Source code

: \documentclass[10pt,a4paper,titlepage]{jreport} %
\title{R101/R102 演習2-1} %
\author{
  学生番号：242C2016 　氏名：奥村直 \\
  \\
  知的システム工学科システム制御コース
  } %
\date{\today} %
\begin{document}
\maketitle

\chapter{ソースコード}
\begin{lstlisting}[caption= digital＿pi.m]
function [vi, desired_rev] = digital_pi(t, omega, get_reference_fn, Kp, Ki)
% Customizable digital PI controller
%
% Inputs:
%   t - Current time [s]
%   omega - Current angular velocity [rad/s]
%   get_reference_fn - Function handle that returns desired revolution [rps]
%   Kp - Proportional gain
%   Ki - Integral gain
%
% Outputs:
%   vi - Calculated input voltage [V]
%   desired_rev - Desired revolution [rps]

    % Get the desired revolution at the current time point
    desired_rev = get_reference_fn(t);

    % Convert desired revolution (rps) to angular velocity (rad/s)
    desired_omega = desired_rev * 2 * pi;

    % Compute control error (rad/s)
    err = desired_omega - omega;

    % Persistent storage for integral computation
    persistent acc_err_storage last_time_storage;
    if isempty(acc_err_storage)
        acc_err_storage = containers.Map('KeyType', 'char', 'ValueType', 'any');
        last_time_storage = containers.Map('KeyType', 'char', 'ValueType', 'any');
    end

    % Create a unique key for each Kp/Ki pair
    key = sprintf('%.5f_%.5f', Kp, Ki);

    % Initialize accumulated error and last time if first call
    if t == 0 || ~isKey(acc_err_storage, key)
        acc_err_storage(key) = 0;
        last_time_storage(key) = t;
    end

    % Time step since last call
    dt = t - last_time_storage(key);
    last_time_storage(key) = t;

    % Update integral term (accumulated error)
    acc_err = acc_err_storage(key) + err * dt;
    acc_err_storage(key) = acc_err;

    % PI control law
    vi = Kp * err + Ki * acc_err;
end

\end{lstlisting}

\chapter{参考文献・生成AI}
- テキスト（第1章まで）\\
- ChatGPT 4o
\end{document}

• • • • •

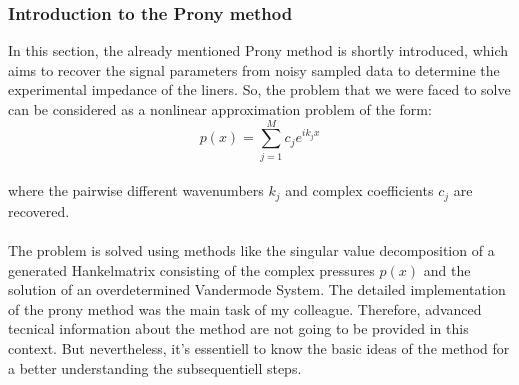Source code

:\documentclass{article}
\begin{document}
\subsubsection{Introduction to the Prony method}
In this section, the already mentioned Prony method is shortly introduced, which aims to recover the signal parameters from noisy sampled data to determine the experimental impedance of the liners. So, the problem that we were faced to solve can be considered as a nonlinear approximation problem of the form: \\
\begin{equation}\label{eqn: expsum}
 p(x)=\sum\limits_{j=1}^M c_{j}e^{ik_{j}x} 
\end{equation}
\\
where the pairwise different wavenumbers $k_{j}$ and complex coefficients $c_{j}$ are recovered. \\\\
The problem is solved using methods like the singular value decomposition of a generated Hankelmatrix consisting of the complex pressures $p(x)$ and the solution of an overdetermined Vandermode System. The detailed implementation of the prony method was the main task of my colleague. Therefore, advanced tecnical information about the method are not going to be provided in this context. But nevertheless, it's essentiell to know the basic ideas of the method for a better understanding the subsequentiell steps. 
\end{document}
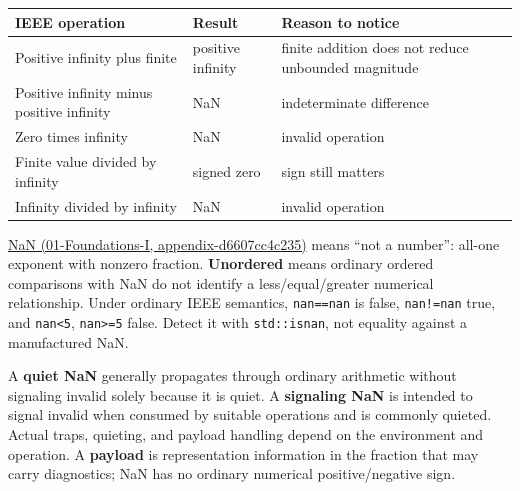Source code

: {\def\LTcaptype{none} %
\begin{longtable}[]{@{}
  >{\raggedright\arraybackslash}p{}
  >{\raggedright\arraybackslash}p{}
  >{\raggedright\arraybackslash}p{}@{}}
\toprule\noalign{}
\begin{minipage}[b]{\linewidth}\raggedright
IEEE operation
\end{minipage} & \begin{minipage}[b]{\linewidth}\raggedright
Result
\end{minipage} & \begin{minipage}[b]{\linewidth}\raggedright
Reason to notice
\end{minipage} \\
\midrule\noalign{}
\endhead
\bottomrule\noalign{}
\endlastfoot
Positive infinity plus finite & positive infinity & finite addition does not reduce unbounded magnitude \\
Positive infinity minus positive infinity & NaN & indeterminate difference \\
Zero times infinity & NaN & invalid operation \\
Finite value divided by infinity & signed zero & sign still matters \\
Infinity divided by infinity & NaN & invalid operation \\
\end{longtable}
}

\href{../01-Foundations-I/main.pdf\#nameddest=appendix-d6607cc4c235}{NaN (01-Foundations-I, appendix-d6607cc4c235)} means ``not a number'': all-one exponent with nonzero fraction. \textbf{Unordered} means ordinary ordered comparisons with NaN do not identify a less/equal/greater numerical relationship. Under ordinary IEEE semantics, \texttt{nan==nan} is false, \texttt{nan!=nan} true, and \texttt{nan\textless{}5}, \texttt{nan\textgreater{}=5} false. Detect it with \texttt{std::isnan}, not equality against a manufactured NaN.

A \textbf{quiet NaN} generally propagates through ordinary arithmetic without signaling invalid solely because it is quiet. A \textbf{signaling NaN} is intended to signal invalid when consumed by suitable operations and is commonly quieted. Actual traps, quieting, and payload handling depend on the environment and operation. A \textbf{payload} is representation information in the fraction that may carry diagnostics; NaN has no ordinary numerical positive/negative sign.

• • • • •

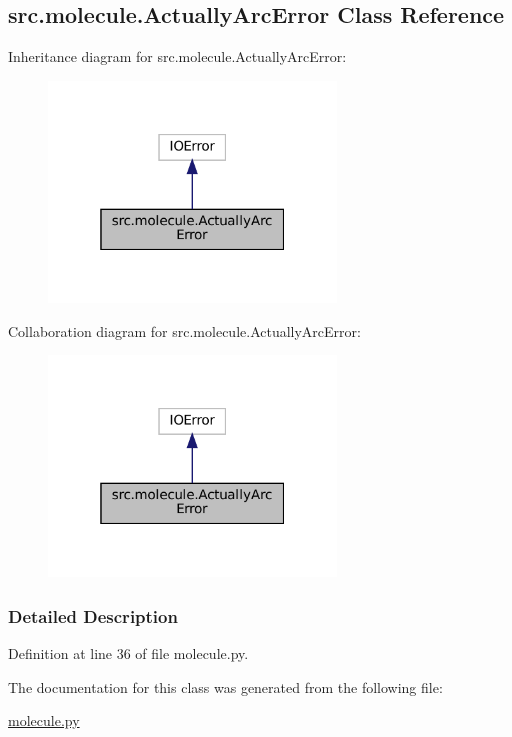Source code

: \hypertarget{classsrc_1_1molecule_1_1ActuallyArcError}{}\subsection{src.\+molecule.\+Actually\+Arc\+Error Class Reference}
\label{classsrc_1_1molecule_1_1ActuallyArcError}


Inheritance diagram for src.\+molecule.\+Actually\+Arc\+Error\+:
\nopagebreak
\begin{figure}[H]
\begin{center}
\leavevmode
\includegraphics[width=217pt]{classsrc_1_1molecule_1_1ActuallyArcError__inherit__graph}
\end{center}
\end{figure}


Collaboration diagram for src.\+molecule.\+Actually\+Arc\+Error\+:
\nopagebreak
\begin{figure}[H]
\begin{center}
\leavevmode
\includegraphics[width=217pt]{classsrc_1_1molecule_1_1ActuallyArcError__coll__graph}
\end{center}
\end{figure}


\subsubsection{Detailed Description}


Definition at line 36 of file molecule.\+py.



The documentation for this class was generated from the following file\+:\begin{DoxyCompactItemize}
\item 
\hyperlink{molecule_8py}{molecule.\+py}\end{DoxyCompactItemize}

• • • • •

Lines holding "divided" in the data above: copy each of them.

Finite value divided by infinity & signed zero & sign still matters \\
Infinity divided by infinity & NaN & invalid operation \\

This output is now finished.